I’d like more information on how these Channel Files are created, tested, and deployed. What’s the minimum number of people that can do it? How fast can the process go?

pneumonic1y ago

> we are doing a "root cause analysis to determine how this logic flaw occurred"

That's going to find a cause: a programmer made an error. That's not the root of the problem. The root of the problem is allowing such an error to be released (especially obvious because of its widespread impact).

isthisreallife21y ago

So - a malformed configuration is capable of crashing a kernel process. Sounds very exploitable. Very

canistel1y ago

> This issue is not the result of or related to a cyberattack.

Must be corrected to "the issue is not the result of or related to a cyberattack by external agents".

geuis1y ago

Weak.

Very weak and over corporate level of ass covering. And it doesn't even come close to doing that.

They should just let the EM of the team involved provide a public detailed response that I'm sure is floating around internally. Just own the problem and address the questions rather than trying to play at politics, quite poorly.

0nate1y ago

The lower you go in system architecture, the greater the impact when defects occur. In this instance, the Crowdstrike agent is embedded within the Windows Kernel, and registered with the Kernel Filter Engine illustrated in the diagram below.

https://www.nathanhandy.blog/images/blog/OSI%20Model%20in%20...

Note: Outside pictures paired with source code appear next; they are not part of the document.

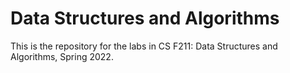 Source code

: # Data Structures and Algorithms

This is the repository for the labs in CS F211: Data Structures and Algorithms, Spring 2022.
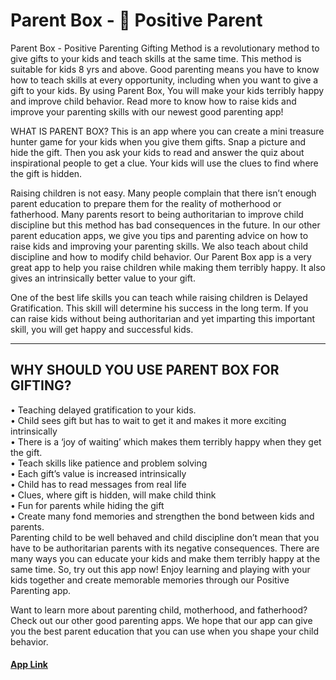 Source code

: # Parent Box - 🎁 Positive Parent
Parent Box - Positive Parenting Gifting Method is a revolutionary method to give gifts to your kids and teach skills at the same time. This method is suitable for kids 8 yrs and above. Good parenting means you have to know how to teach skills at every opportunity, including when you want to give a gift to your kids. By using Parent Box, You will make your kids terribly happy and improve child behavior. Read more to know how to raise kids and improve your parenting skills with our newest good parenting app!

WHAT IS PARENT BOX? This is an app where you can create a mini treasure hunter game for your kids when you give them gifts. Snap a picture and hide the gift. Then you ask your kids to read and answer the quiz about inspirational people to get a clue. Your kids will use the clues to find where the gift is hidden.

Raising children is not easy. Many people complain that there isn’t enough parent education to prepare them for the reality of motherhood or fatherhood. Many parents resort to being authoritarian to improve child discipline but this method has bad consequences in the future. In our other parent education apps, we give you tips and parenting advice on how to raise kids and improving your parenting skills. We also teach about child discipline and how to modify child behavior. Our Parent Box app is a very great app to help you raise children while making them terribly happy. It also gives an intrinsically better value to your gift.

One of the best life skills you can teach while raising children is Delayed Gratification. This skill will determine his success in the long term. If you can raise kids without being authoritarian and yet imparting this important skill, you will get happy and successful kids.

----------------------------------------------------------------------
WHY SHOULD YOU USE PARENT BOX FOR GIFTING?
----------------------------------------------------------------------

• Teaching delayed gratification to your kids.<br>
• Child sees gift but has to wait to get it and makes it more exciting intrinsically<br>
• There is a ‘joy of waiting’ which makes them terribly happy when they get the gift.<br>
• Teach skills like patience and problem solving<br>
• Each gift’s value is increased intrinsically<br>
• Child has to read messages from real life<br>
• Clues, where gift is hidden, will make child think<br>
• Fun for parents while hiding the gift<br>
• Create many fond memories and strengthen the bond between kids and parents.<br>
Parenting child to be well behaved and child discipline don’t mean that you have to be authoritarian parents with its negative consequences. There are many ways you can educate your kids and make them terribly happy at the same time.
So, try out this app now! Enjoy learning and playing with your kids together and create memorable memories through our Positive Parenting app.

Want to learn more about parenting child, motherhood, and fatherhood? Check out our other good parenting apps. We hope that our app can give you the best parent education that you can use when you shape your child behavior.

<a href="https://play.google.com/store/apps/details?id=com.handikapp.parentbox"><h4>App Link</h4></a>
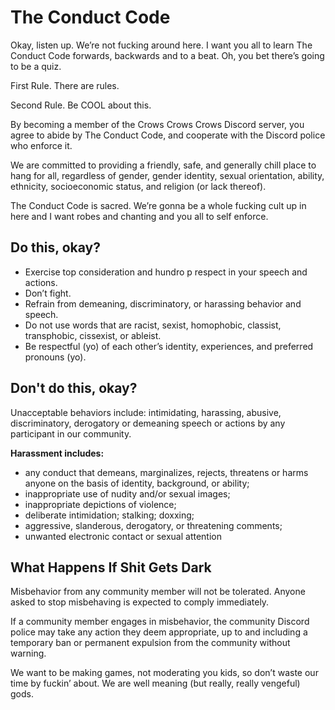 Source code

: # The Conduct Code

Okay, listen up. We’re not fucking around here. I want you all to learn The Conduct Code forwards, backwards and to a beat. Oh, you bet there’s going to be a quiz.

First Rule. There are rules.

Second Rule. Be COOL about this.

By becoming a member of the Crows Crows Crows Discord server, you agree to abide by The Conduct Code, and cooperate with the Discord police who enforce it.

We‭ ‬are‭ ‬committed‭ ‬to‭ ‬providing‭ ‬a‭ ‬friendly,‭ ‬safe,‭ ‬and‭ generally chill place to hang ‬for‭ ‬all,‭ ‬regardless‭ ‬of‭ ‬gender,‭ gender identity, ‬sexual‭ ‬orientation,‭ ‬ability,‭ ‬ethnicity,‭ ‬socioeconomic‭ ‬status,‭ ‬and‭ ‬religion‭ (‬or‭ ‬lack‭ ‬thereof‭)‬.‭
 
The Conduct Code is sacred. We’re gonna be a whole fucking cult up in here and I want robes and chanting and you all to self enforce.
 
## Do this, okay?

- Exercise top consideration and hundro p respect in your speech and actions. 
- Don’t fight.
- Refrain from demeaning, discriminatory, or harassing behavior and speech.
- Do not use words that are racist, sexist, homophobic, classist, transphobic, cissexist, or ableist.
- Be respectful (yo) of each other’s identity, experiences, and preferred pronouns (yo).

## Don't do this, okay?

Unacceptable behaviors include: intimidating, harassing, abusive, discriminatory, derogatory or demeaning speech or actions by any participant in our community.

**Harassment includes:**
- any conduct that demeans, marginalizes, rejects, threatens or harms anyone on the basis of identity, background, or ability; 
- inappropriate use of nudity and/or sexual images; 
- inappropriate depictions of violence; 
- deliberate intimidation; stalking; doxxing; 
- aggressive, slanderous, derogatory, or threatening comments; 
- unwanted electronic contact or sexual attention

## What Happens If Shit Gets Dark

Misbehavior from any community member will not be tolerated. Anyone asked to stop misbehaving is expected to comply immediately.

If a community member engages in misbehavior, the community Discord police may take any action they deem appropriate, up to and including a temporary ban or permanent expulsion from the community without warning.

We want to be making games, not moderating you kids, so don’t waste our time by fuckin’ about. We are well meaning (but really, really vengeful) gods.
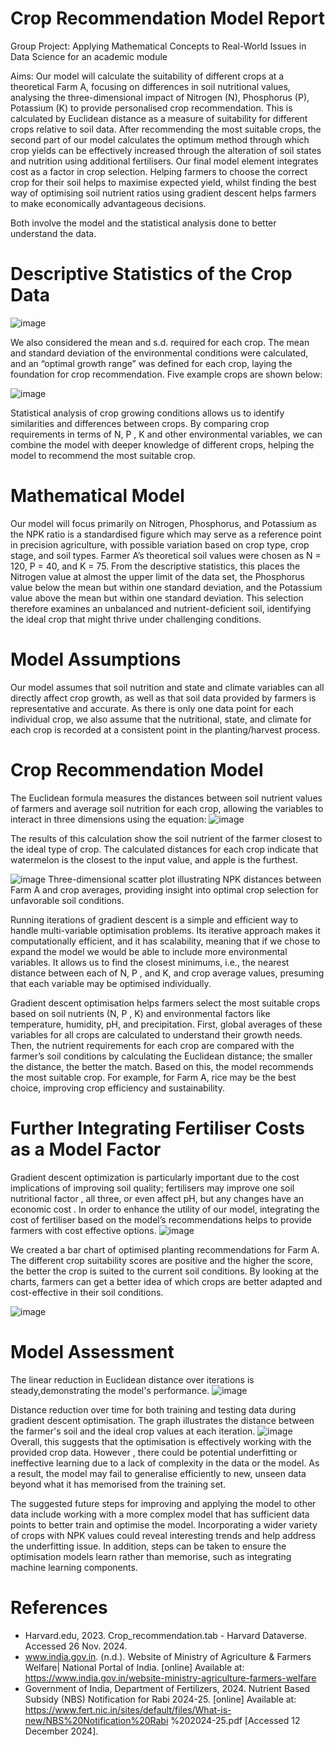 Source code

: # Crop Recommendation Model Report

Group Project: Applying Mathematical Concepts to Real-World Issues in Data Science for an academic module 

Aims:
Our model will calculate the suitability of different crops at a theoretical Farm A, focusing on differences in soil nutritional values, analysing the three-dimensional impact of Nitrogen (N), Phosphorus (P), Potassium (K) to provide personalised crop recommendation. This is calculated by Euclidean distance as a measure of suitability for different crops relative to soil data. After recommending the most suitable crops, the second part of our model calculates the optimum method through which crop yields can be effectively increased through the alteration of soil states and nutrition using additional fertilisers. Our final model element integrates cost as a factor in crop selection. Helping farmers to choose the correct crop for their soil helps to maximise expected yield, whilst finding the best way of optimising soil nutrient ratios using gradient descent helps farmers to make economically advantageous decisions.

Both involve the model and the statistical analysis done to better understand the data.


# Descriptive Statistics of the Crop Data

![image](https://github.com/user-attachments/assets/315dd818-007d-4219-975f-e60de3f62fc6)



We also considered the mean and s.d. required for each crop. The mean and
standard deviation of the environmental conditions were calculated, and an “optimal
growth range” was defined for each crop, laying the foundation for crop
recommendation. Five example crops are shown below:


![image](https://github.com/user-attachments/assets/885bcd81-9c92-461d-989a-e4418cc05e25)

Statistical analysis of crop growing conditions allows us to identify similarities
and differences between crops. By comparing crop requirements in terms of N, P , K and
other environmental variables, we can combine the model with deeper knowledge of
different crops, helping the model to recommend the most suitable crop.


# Mathematical Model

Our model will focus primarily on Nitrogen, Phosphorus, and Potassium as the
NPK ratio is a standardised figure which may serve as a reference point in precision
agriculture, with possible variation based on crop type, crop stage, and soil types.
Farmer A’s theoretical soil values were chosen as N = 120, P = 40, and K = 75.
From the descriptive statistics, this places the Nitrogen value at almost the upper limit
of the data set, the Phosphorus value below the mean but within one standard deviation,
and the Potassium value above the mean but within one standard deviation. This selection 
therefore examines an unbalanced and nutrient-deficient soil, identifying the
ideal crop that might thrive under challenging conditions.


# Model Assumptions

Our model assumes that soil nutrition and state and climate variables can all
directly affect crop growth, as well as that soil data provided by farmers is
representative and accurate. As there is only one data point for each individual crop, we
also assume that the nutritional, state, and climate for each crop is recorded at a
consistent point in the planting/harvest process.


# Crop Recommendation Model

The Euclidean formula measures the distances between soil nutrient values of
farmers and average soil nutrition for each crop, allowing the variables to interact in
three dimensions using the equation:
![image](https://github.com/user-attachments/assets/9e883d38-757c-4c0a-952d-682388b8e790)


The results of this calculation show the soil nutrient of the farmer closest to the ideal type of crop. The calculated distances for each crop indicate that watermelon is the closest to the input value, and apple is the furthest.

![image](https://github.com/user-attachments/assets/a342ea1b-83fb-4ffd-91a0-af7d1b87b165)
Three-dimensional scatter plot illustrating NPK distances between Farm A
and crop averages, providing insight into optimal crop selection for unfavorable soil conditions.

Running iterations of gradient descent is a simple and efficient way to
handle multi-variable optimisation problems. Its iterative approach makes it
computationally efficient, and it has scalability, meaning that if we chose to expand the
model we would be able to include more environmental variables. It allows us to find
the closest minimums, i.e., the nearest distance between each of N, P , and K, and crop
average values, presuming that each variable may be optimised individually.

Gradient descent optimisation helps farmers select the most suitable crops based
on soil nutrients (N, P , K) and environmental factors like temperature, humidity, pH, and
precipitation. First, global averages of these variables for all crops are calculated to
understand their growth needs. Then, the nutrient requirements for each crop are
compared with the farmer’s soil conditions by calculating the Euclidean distance; the
smaller the distance, the better the match. Based on this, the model recommends the
most suitable crop. For example, for Farm A, rice may be the best choice, improving
crop efficiency and sustainability.


# Further Integrating Fertiliser Costs as a Model Factor
Gradient descent optimization is particularly important due to the cost
implications of improving soil quality; fertilisers may improve one soil nutritional factor ,
all three, or even affect pH, but any changes have an economic cost . In order to enhance
the utility of our model, integrating the cost of fertiliser based on the model’s
recommendations helps to provide farmers with cost effective options.
![image](https://github.com/user-attachments/assets/7aa63db6-4f36-4e8d-8179-6d9213f088a4)

We created a bar chart of optimised planting recommendations for Farm A. The
different crop suitability scores are positive and the higher the score, the better the crop
is suited to the current soil conditions. By looking at the charts, farmers can get a better
idea of which crops are better adapted and cost-effective in their soil conditions.

![image](https://github.com/user-attachments/assets/13010702-4684-4791-a8c9-d3c6c0f5be2f)



# Model Assessment

The linear reduction in Euclidean
distance over iterations is
steady,demonstrating the model's
performance.
![image](https://github.com/user-attachments/assets/18b051be-266e-4a1c-8c50-345c6ced21a6)


Distance reduction over
time for both training and
testing data during gradient
descent optimisation. The graph
illustrates the distance between
the farmer's soil and the ideal
crop values at each iteration.
![image](https://github.com/user-attachments/assets/9513ea56-8752-4722-b2ef-93fd8c488e85)
Overall, this suggests that the optimisation is
effectively working with the provided crop data. However , there could be potential
underfitting or ineffective learning due to a lack of complexity in the data or the model.
As a result, the model may fail to generalise efficiently to new, unseen data beyond what
it has memorised from the training set.

The suggested future steps for improving and applying the model to other data
include working with a more complex model that has sufficient data points to better
train and optimise the model. Incorporating a wider variety of crops with NPK values
could reveal interesting trends and help address the underfitting issue. In addition,
steps can be taken to ensure the optimisation models learn rather than memorise, such
as integrating machine learning components.



# References

- Harvard.edu, 2023. Crop_recommendation.tab - Harvard Dataverse. Accessed 26 Nov. 2024.
- www.india.gov.in. (n.d.). Website of Ministry of Agriculture & Farmers Welfare| National
Portal of India. [online] Available at:
https://www.india.gov.in/website-ministry-agriculture-farmers-welfare
- Government of India, Department of Fertilizers, 2024. Nutrient Based Subsidy (NBS)
Notification for Rabi 2024-25. [online] Available at:
https://www.fert.nic.in/sites/default/files/What-is-new/NBS%20Notification%20Rabi
%202024-25.pdf [Accessed 12 December 2024].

If the initial root cause analysis is correct, Crowdstrike has pushed out a bug that could have been easily stopped had software engineering best practices been followed: Unit Testing, Code Coverage, Integration Testing, Definition of Done.

automatoney1y ago

To my biased ears it sounds like these configuration-like files are a borderline DSL that maybe isn't being treated as such. I feel like that's a common issue - people assume because you call it a config file, it's not a language, and so it doesn't get treated as actual code that gets interpreted.

bryan_w1y ago

It kinda feels like someone added a watch for c:\COM\COM like we did back in the day on AOL

timbelina1y ago

Can someone aim me at some RTFM that describes the sensor release and patching process, please? I'm lost trying to understand: When a new version 'n' of the sensor is released, we upgrade a selected batch of machines and do some tests (mostly waiting around :-)) to see that all is well. Then we upgrade the rest of the fleet by OU. However, 'cause we're scaredy cats, we leave some critical kit on n-1 for longer. And some really critical kit even on n-2. (Yeah, there's a risk in not applying patches I know but there are other outage-related risks that we balance; forget that for now) Our assumption is that n-1, n-2, etc are old, stable releases, and so when fan and shit collided yesterday, we just hopped on the console and did a policy update to revert to n-2 and assumed we'd dodged the bullet. But of course, that failed... you know what they say about assumptions :-) So in a long-winded way that leads to my three questions: Why did the 'content update' take out not just n but n-whatever sensors equally as effectively? Are the n-whatever versions not actually stable? And if the n-whatever versions are not actually stable and are being patched, what's the point of the versioning? Cheers!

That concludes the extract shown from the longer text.